Com a fundação da Sociedade Martins Sarmento e sob a inspiração do arqueólogo que lhe deu o nome, os estudos de História Local passaram a ser encarados como uma disciplina com preocupações científicas que não podia prescindir do rigor no tratamento crítico dos documentos com que trabalhava. O pioneiro dos estudos modernos da História de Gui­marães, João Gomes de Oliveira Guimarães, o Abade de Tagilde, dedicou-se à pesquisa, à decifração e à divulgação das nossas fontes históricas ao longo das três décadas que vão desde a criação da Revista de Guimarães, em 1884, até fim dos seus dias.

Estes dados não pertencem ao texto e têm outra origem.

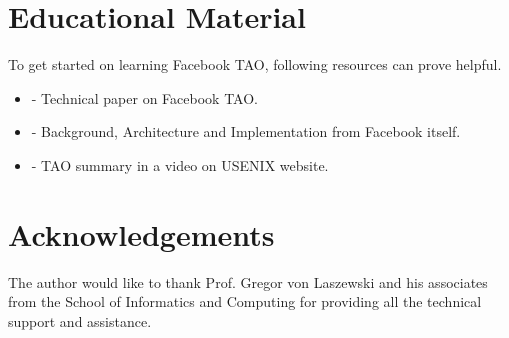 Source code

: \documentclass[9pt,twocolumn,twoside]{../../styles/osajnl}
\begin{document}
\section{Educational Material}

To get started on learning Facebook TAO, following resources can prove helpful.

\begin{itemize}
\item \cite{book-tao1} - Technical paper on Facebook TAO.

\item \cite{www-tao2} - Background, Architecture and Implementation from Facebook itself.

\item \cite{www-tao3} - TAO summary in a video on USENIX website.

\end{itemize}

\section {Acknowledgements}
The author would like to thank Prof. Gregor von Laszewski and his associates from the School of Informatics and Computing for providing all the technical support and assistance.



\end{document}
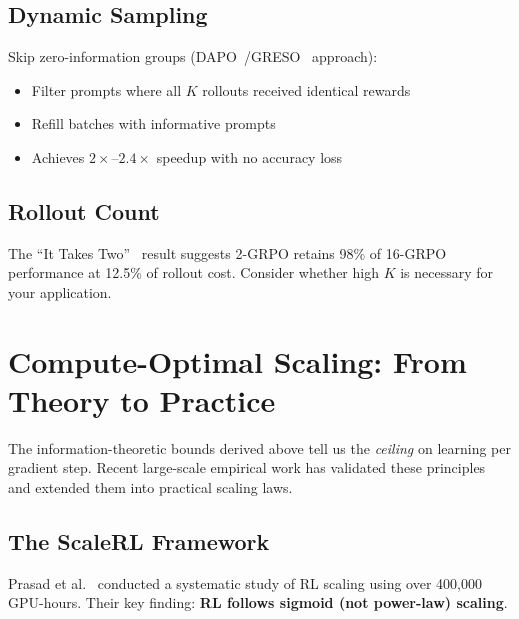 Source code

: \documentclass[11pt,a4paper]{article}
\theoremstyle{definition}
\theoremstyle{remark}
\begin{document}
\subsection{Dynamic Sampling}

\begin{takeaway}
Skip zero-information groups (DAPO~\cite{dapo2025}/GRESO~\cite{greso2025} approach):
\begin{itemize}
    \item Filter prompts where all $K$ rollouts received identical rewards
    \item Refill batches with informative prompts
    \item Achieves $2\times$--$2.4\times$ speedup with no accuracy loss
\end{itemize}
\end{takeaway}

\subsection{Rollout Count}

\begin{takeaway}
The ``It Takes Two''~\cite{ittakestwo2025} result suggests 2-GRPO retains 98\% of 16-GRPO performance at 12.5\% of rollout cost. Consider whether high $K$ is necessary for your application.
\end{takeaway}

\section{Compute-Optimal Scaling: From Theory to Practice}

The information-theoretic bounds derived above tell us the \emph{ceiling} on learning per gradient step. Recent large-scale empirical work has validated these principles and extended them into practical scaling laws.

\subsection{The ScaleRL Framework}

Prasad et al.~\cite{scalerl2025} conducted a systematic study of RL scaling using over 400,000 GPU-hours. Their key finding: \textbf{RL follows sigmoid (not power-law) scaling}.
\end{document}
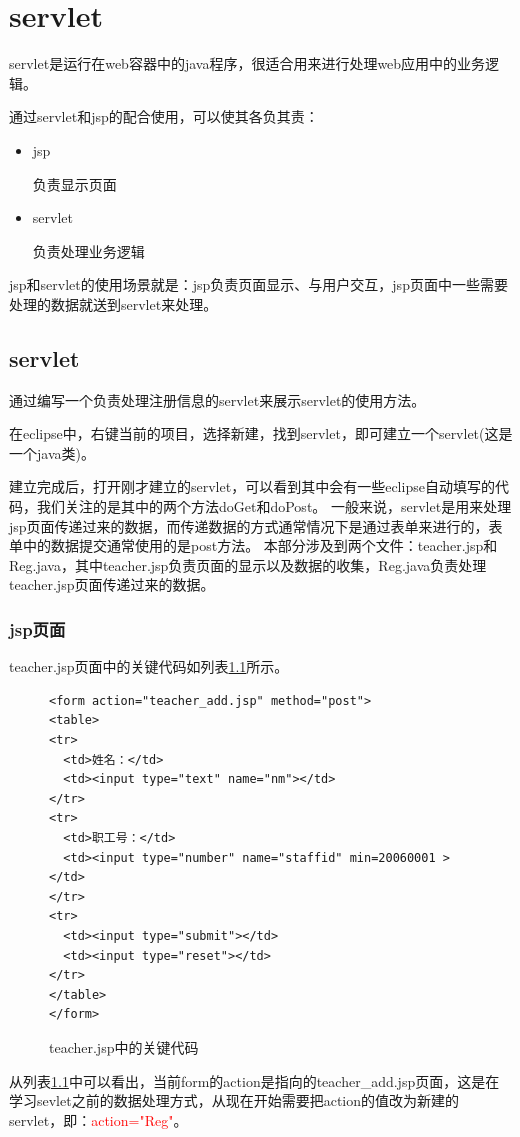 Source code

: \chapter{servlet}
servlet是运行在web容器中的java程序，很适合用来进行处理web应用中的业务逻辑。

通过servlet和jsp的配合使用，可以使其各负其责：
\begin{itemize}
\item jsp

负责显示页面
\item servlet

负责处理业务逻辑
\end{itemize}
jsp和servlet的使用场景就是：jsp负责页面显示、与用户交互，jsp页面中一些需要处理的数据就送到servlet来处理。
\section{servlet}
通过编写一个负责处理注册信息的servlet来展示servlet的使用方法。

在eclipse中，右键当前的项目，选择新建，找到servlet，即可建立一个servlet(这是一个java类)。

建立完成后，打开刚才建立的servlet，可以看到其中会有一些eclipse自动填写的代码，我们关注的是其中的两个方法doGet和doPost。
一般来说，servlet是用来处理jsp页面传递过来的数据，而传递数据的方式通常情况下是通过表单来进行的，表单中的数据提交通常使用的是post方法。
本部分涉及到两个文件：teacher.jsp和Reg.java，其中teacher.jsp负责页面的显示以及数据的收集，Reg.java负责处理teacher.jsp页面传递过来的数据。
\subsection{jsp页面}
teacher.jsp页面中的关键代码如列表\ref{teacherjsp}所示。
\begin{figure}
\begin{lstlisting}
<form action="teacher_add.jsp" method="post">
<table>
<tr>
  <td>姓名：</td>
  <td><input type="text" name="nm"></td>
</tr>
<tr>
  <td>职工号：</td>
  <td><input type="number" name="staffid" min=20060001 ></td>
</tr>
<tr>
  <td><input type="submit"></td>
  <td><input type="reset"></td>
</tr>
</table>
</form>
\end{lstlisting}
\caption{teacher.jsp中的关键代码}
\label{teacherjsp}
\end{figure}
从列表\ref{teacherjsp}中可以看出，当前form的action是指向的teacher\_add.jsp页面，这是在学习sevlet之前的数据处理方式，从现在开始需要把action的值改为新建的servlet，即：\textcolor{red}{action="Reg"}。
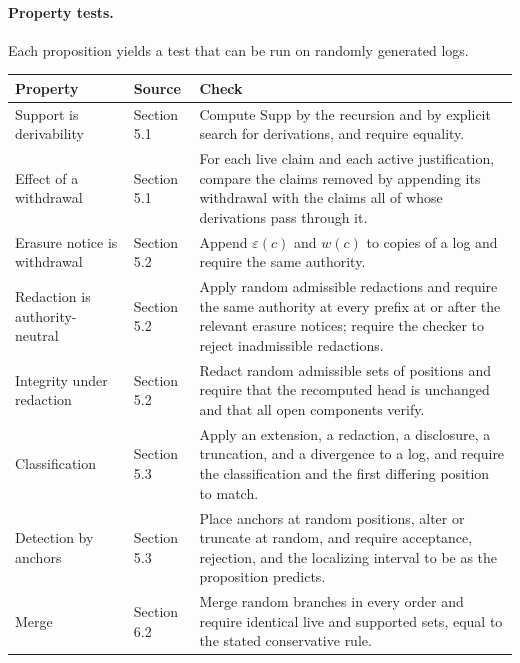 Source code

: \documentclass[11pt]{article}
\theoremstyle{plain}
\theoremstyle{definition}
\theoremstyle{remark}
\begin{document}
\paragraph{Property tests.} Each proposition yields a test that can be run on randomly generated logs.

\begin{center}
\small
\begin{tabular}{|p{}|p{}|p{}|}
\hline
Property & Source & Check \\
\hline
Support is derivability & Section 5.1 & Compute $\mathrm{Supp}$ by the recursion and by explicit search for derivations, and require equality. \\
\hline
Effect of a withdrawal & Section 5.1 & For each live claim and each active justification, compare the claims removed by appending its withdrawal with the claims all of whose derivations pass through it. \\
\hline
Erasure notice is withdrawal & Section 5.2 & Append $\varepsilon(c)$ and $w(c)$ to copies of a log and require the same authority. \\
\hline
Redaction is authority-neutral & Section 5.2 & Apply random admissible redactions and require the same authority at every prefix at or after the relevant erasure notices; require the checker to reject inadmissible redactions. \\
\hline
Integrity under redaction & Section 5.2 & Redact random admissible sets of positions and require that the recomputed head is unchanged and that all open components verify. \\
\hline
Classification & Section 5.3 & Apply an extension, a redaction, a disclosure, a truncation, and a divergence to a log, and require the classification and the first differing position to match. \\
\hline
Detection by anchors & Section 5.3 & Place anchors at random positions, alter or truncate at random, and require acceptance, rejection, and the localizing interval to be as the proposition predicts. \\
\hline
Merge & Section 6.2 & Merge random branches in every order and require identical live and supported sets, equal to the stated conservative rule. \\
\hline
\end{tabular}
\end{center}
\end{document}
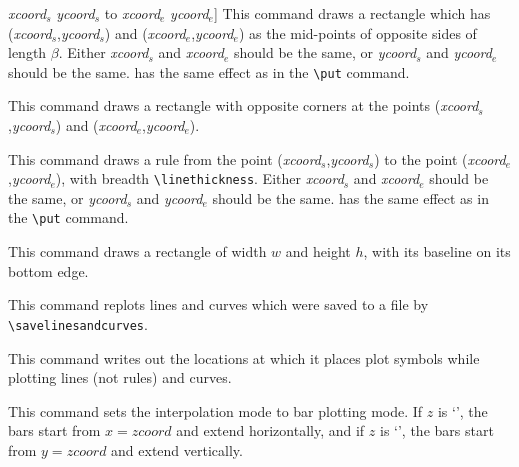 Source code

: \begin{syntax}
{\emph{xcoord}$_s$ \emph{ycoord}$_s$ to \emph{xcoord}$_e$ \emph{ycoord}$_e$}]
This command draws a rectangle which has (\emph{xcoord}$_s$,\emph{ycoord}$_s$) and
(\emph{xcoord}$_e$,\emph{ycoord}$_e$) as the mid-points of opposite sides of length $\beta$.
Either \emph{xcoord}$_s$ and \emph{xcoord}$_e$ should be the
same, or  \emph{ycoord}$_s$ and \emph{ycoord}$_e$ should be the same.
 has the same effect as in the \verb+\put+ command.
\item[{\tt\bsl putrectangle {\rm[}<\emph{xshift},\emph{yshift}>{\rm]} corners at
\emph{xcoord}$_s$ \emph{ycoord}$_s$ and \emph{xcoord}$_e$ \emph{ycoord}$_e$}]
This command draws a rectangle with opposite corners at the points
(\emph{xcoord}$_s$,\emph{ycoord}$_s$) and (\emph{xcoord}$_e$,\emph{ycoord}$_e$).
\item[{\tt\bsl putrule {\rm[}<\emph{xshift},\emph{yshift}>{\rm]} from
\emph{xcoord}$_s$ \emph{ycoord}$_s$ to \emph{xcoord}$_e$ \emph{ycoord}$_e$}]
This command draws a rule from the point
(\emph{xcoord}$_s$,\emph{ycoord}$_s$) to the point (\emph{xcoord}$_e$,\emph{ycoord}$_e$), with breadth
\verb+\linethickness+.
Either \emph{xcoord}$_s$ and \emph{xcoord}$_e$ should be the
same, or  \emph{ycoord}$_s$ and \emph{ycoord}$_e$ should be the same.
 has the same effect as in the \verb+\put+ command.
\item[\tt\bsl rectangle <$w$> <$h$>]
This command draws a rectangle of width $w$ and height $h$, with its baseline
on its bottom edge.
\item[\tt\bsl replot "\emph{file name}"]
This command replots lines and curves which were saved to a file by
\verb+\savelinesandcurves+.
\item[\tt\bsl savelinesandcurves on "\emph{file name}"]
This command writes out the locations at which it places plot symbols while
plotting lines (not rules) and curves.
\item[{\tt\linestack[l]{\bsl setbars {\rm[}<\emph{xshift},\emph{yshift}>{\rm]} breadth
<$\beta$> at $z$ = \emph{zcoord}\\
\quad{\rm[}baselabels ({\rm[}[{\rm[}$o_x${\rm]}{\rm[}$o_y${\rm]}]{\rm]}
{\rm[}<\emph{xshift},\emph{yshift}>{\rm]}){\rm]}\\
\quad{\rm[}endlabels ({\rm[}[{\rm[}$o_x${\rm]}{\rm[}$o_y${\rm]}]{\rm]}
{\rm[}<\emph{xshift},\emph{yshift}>{\rm]}){\rm]}}}]
This command sets the interpolation mode to bar plotting mode. If $z$ is
`', the bars start from $x=zcoord$ and extend horizontally, and if $z$
is `', the bars start from $y=zcoord$ and extend vertically.

\end{syntax}
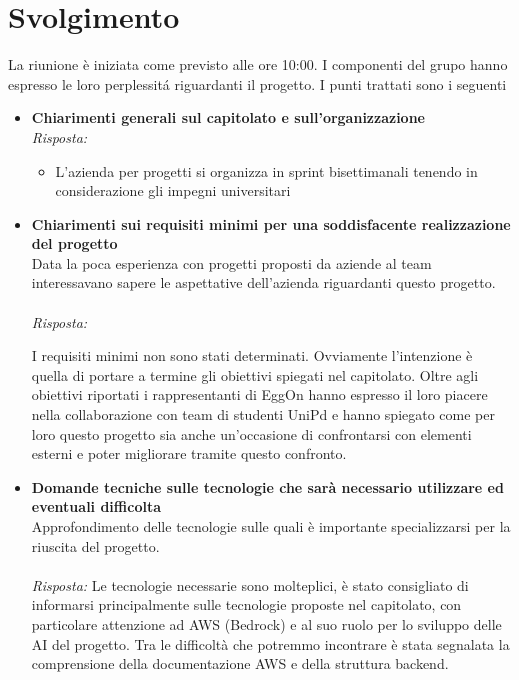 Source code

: \documentclass[a4paper,12pt]{article}
\begin{document}
\section{Svolgimento}
    La riunione è iniziata come previsto alle ore 10:00. I componenti del grupo hanno espresso le loro perplessitá riguardanti il progetto. I punti trattati sono i seguenti
    \begin{itemize}
    \item \textbf{Chiarimenti generali sul capitolato e sull'organizzazione}\\
    \noindent
    \textit{Risposta:} \\
    \begin{itemize}
        \item L'azienda per progetti si organizza in sprint bisettimanali tenendo in considerazione gli impegni universitari
    \end{itemize}
    
    \vspace{1em}

    \item \textbf{Chiarimenti sui requisiti minimi per una soddisfacente realizzazione del progetto}\\
    \noindent
    Data la poca esperienza con progetti proposti da aziende al team interessavano sapere le aspettative dell'azienda riguardanti questo progetto. 
    \\ \\
    \textit{Risposta:} 
    
    I requisiti minimi non sono stati determinati. Ovviamente l'intenzione è quella di portare a termine gli obiettivi spiegati nel capitolato. Oltre agli obiettivi riportati i rappresentanti di EggOn hanno espresso il loro piacere nella collaborazione con team di studenti UniPd e hanno spiegato come per loro questo progetto sia anche un'occasione di confrontarsi con elementi esterni e poter migliorare tramite questo confronto.
    
    \vspace{1em}

    \item \textbf{Domande tecniche sulle tecnologie che sarà necessario utilizzare ed eventuali difficolta}\\
    \noindent
    Approfondimento delle tecnologie sulle quali è importante specializzarsi per la riuscita del progetto.\\ \\
    \textit{Risposta:} 
    Le tecnologie necessarie sono molteplici, è stato consigliato di informarsi principalmente sulle tecnologie proposte nel capitolato, con particolare attenzione ad AWS (Bedrock) e al suo ruolo per lo sviluppo delle AI del progetto. Tra le difficoltà che potremmo incontrare è stata segnalata la comprensione della documentazione AWS e della struttura backend.
    \vspace{1em}


\end{itemize}
\end{document}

Da investigação perseverante e escrupulosa que desenvolveu nos arquivos e cartórios, resultou a construção de uma nova maneira de escrever a História de Guimarães que, entre muitas outras, abordou temáticas que só bastante tempo mais tarde se tornariam objecto das preocupações dos historiadores, como a história das epidemias ou do abastecimento de água.

A sua obra capital, os Vimaranis Monumenta Histórica, resultou de uma proposta aprovada pela Câmara Municipal de Guimarães em 6 de Abril de 1898, que pretendia reunir os documentos históricos vimaranenses, desde as eras mais remotas aos tempos actuais. A Câmara custearia a obra, de cuja execução foi encarregada a Sociedade Martins Sarmento. O trabalho seria assumido pelo Abade de Tagilde, que compilou e transcreveu os documentos que recolheu percorrendo, perscrutando e revolvendo arquivos públicos e particulares onde sabia e presumia existirem monumentos, que desde a Idade Média se referiam ao território vimaranense.

O primeiro volume dos Vimaranis Monumenta Historica veio a lume em 1908, reunindo 353 documentos referentes ao período que decorre entre os anos de 870 e 1380. Mas não seria o Abade de Tagilde, que faleceu em finais de 1912, a terminar a obra, nem o continuador que ele pretendia, João de Meira, que o seguiria no ano seguinte, aos 32 anos.

Há quase um século que se aguarda que se dê continuidade a esta obra fundamental da nossa historiografia, contribuindo para que, como escreveu João de Meira, não sejamos chamados de bárbaros, por ignorarmos a nossa história, nem sejamos objecto de mofa, por apresentá-la entretecida em lendas inaceitáveis.